Instead of worrying about where you'll be in the future, worry more about where you're at now. You have a whole heap of knowledge to learn and assimilate, and you'd be better served by focussing on that rather than on specifics of an API.

Either of OpenGL or Direct3D would serve you well with that goal. Concepts you learn in one will be easily transferrable to the other.

Learning OpenGL now will not lock you into "OpenGL always and forever and you don't go outside of those 4 walls".
Learning Direct3D now will not lock you into "Direct3D always and forever and you don't go outside of those 4 walls".
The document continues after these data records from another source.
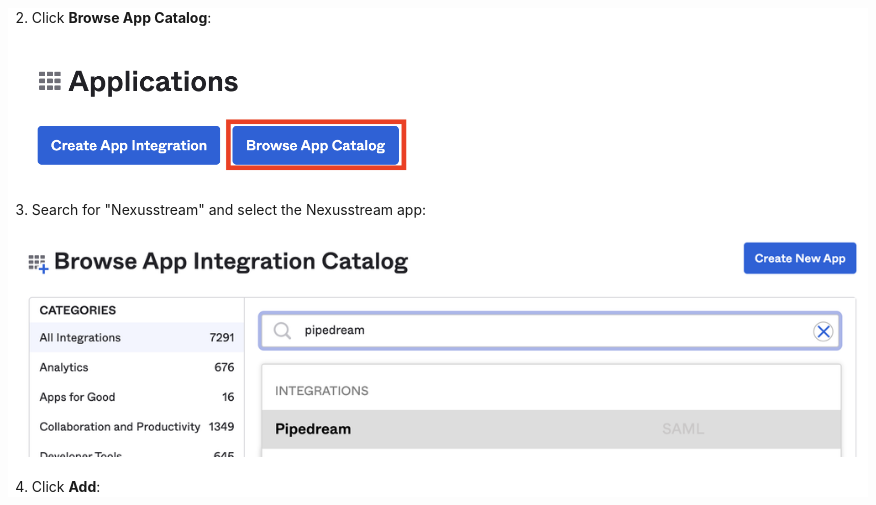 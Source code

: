 2. Click **Browse App Catalog**:

<div>
<img alt="Okta - browse app catalog" src="./images/step-2.png" width="400px">
</div>

3. Search for "Nexusstream" and select the Nexusstream app:

<div>
<img alt="Okta - Nexusstream app" src="./images/step-3.png">
</div>

4. Click **Add**:

<div> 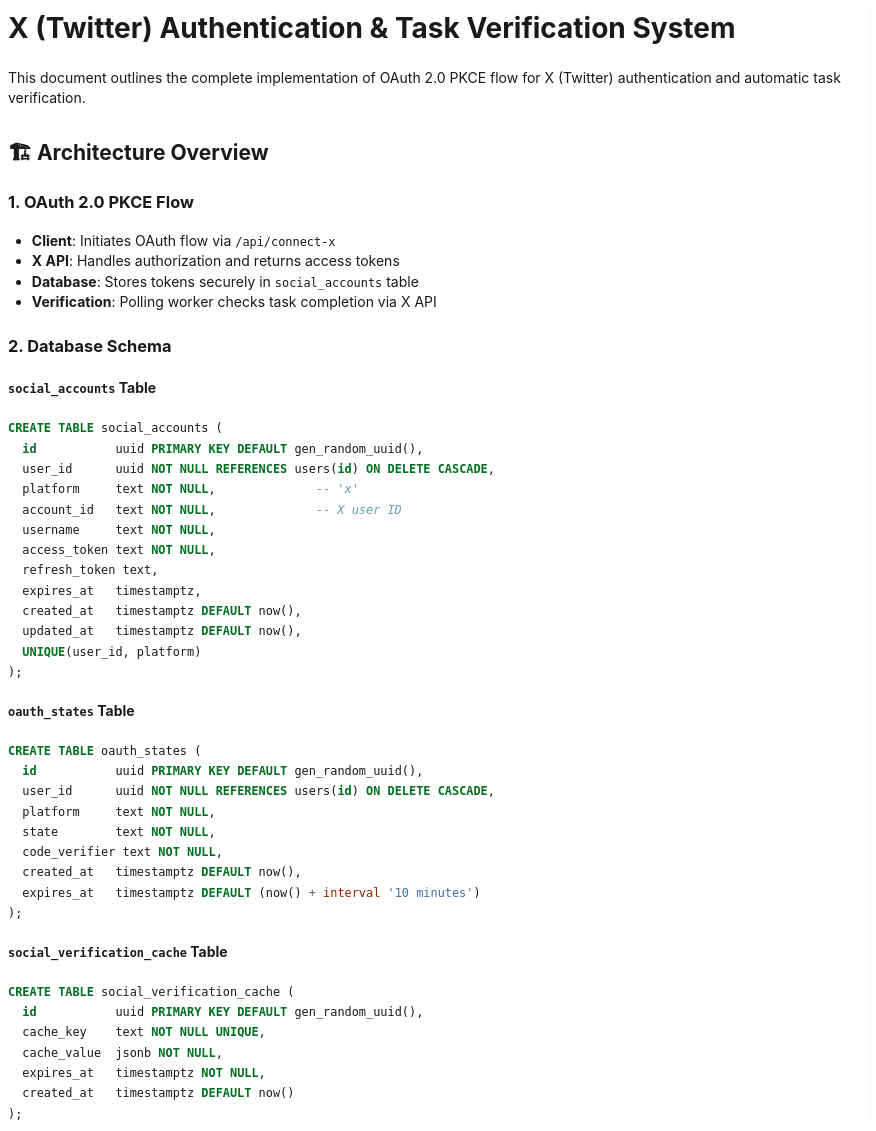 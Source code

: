 # X (Twitter) Authentication & Task Verification System

This document outlines the complete implementation of OAuth 2.0 PKCE flow for X (Twitter) authentication and automatic task verification.

## 🏗️ Architecture Overview

### 1. OAuth 2.0 PKCE Flow
- **Client**: Initiates OAuth flow via `/api/connect-x`
- **X API**: Handles authorization and returns access tokens
- **Database**: Stores tokens securely in `social_accounts` table
- **Verification**: Polling worker checks task completion via X API

### 2. Database Schema

#### `social_accounts` Table
```sql
CREATE TABLE social_accounts (
  id           uuid PRIMARY KEY DEFAULT gen_random_uuid(),
  user_id      uuid NOT NULL REFERENCES users(id) ON DELETE CASCADE,
  platform     text NOT NULL,              -- 'x'
  account_id   text NOT NULL,              -- X user ID
  username     text NOT NULL,
  access_token text NOT NULL,
  refresh_token text,
  expires_at   timestamptz,
  created_at   timestamptz DEFAULT now(),
  updated_at   timestamptz DEFAULT now(),
  UNIQUE(user_id, platform)
);
```

#### `oauth_states` Table
```sql
CREATE TABLE oauth_states (
  id           uuid PRIMARY KEY DEFAULT gen_random_uuid(),
  user_id      uuid NOT NULL REFERENCES users(id) ON DELETE CASCADE,
  platform     text NOT NULL,
  state        text NOT NULL,
  code_verifier text NOT NULL,
  created_at   timestamptz DEFAULT now(),
  expires_at   timestamptz DEFAULT (now() + interval '10 minutes')
);
```

#### `social_verification_cache` Table
```sql
CREATE TABLE social_verification_cache (
  id           uuid PRIMARY KEY DEFAULT gen_random_uuid(),
  cache_key    text NOT NULL UNIQUE,
  cache_value  jsonb NOT NULL,
  expires_at   timestamptz NOT NULL,
  created_at   timestamptz DEFAULT now()
);
```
From a programmers point of view, OOP and style of the raw API doesn't matter too much. You'll likely be wrapping the raw API with your own drawing routines to a certain extent. What matters more - especially when learning - is quality, usability, tools, documentation, troubleshooting features and getting results quick. In the case of these, Direct3D is just so far ahead of what's available for OpenGL, so if it was down to a choice between the two (and it's not necessarily restricted to the two, but let's focus on them for now) my recommendation would be Direct3D.

Note that here I'm talking about the modern incarnations of each API, not the state they were in 15-odd years ago (where I would have made the opposite recommendation).

For the platforms you've mentioned, the only one of them you would really be using OpenGL on is the PC.

The 360 doesn't use OpenGL, it uses XNA (which is also available for PC).
The PS3 doesn't use OpenGL, it offers a choice of PSGL or LibGCM.
PSGL is not OpenGL, it's OpenGL ES 1.1 (quite different to desktop OpenGL) with some extra stuff bolted on.

Worrying about platforms at this stage is a non-starter. Worry about learning concepts and getting results first, then bring that knowledge to your chosen platforms.

So, XNA was mentioned up-thread, and that's another of those "there are not only two" options I mentioned myself here. I've no personal experience of it, but I do know that it is highly regarded and considered an excellent starting point. Based on that, it's my recommendation.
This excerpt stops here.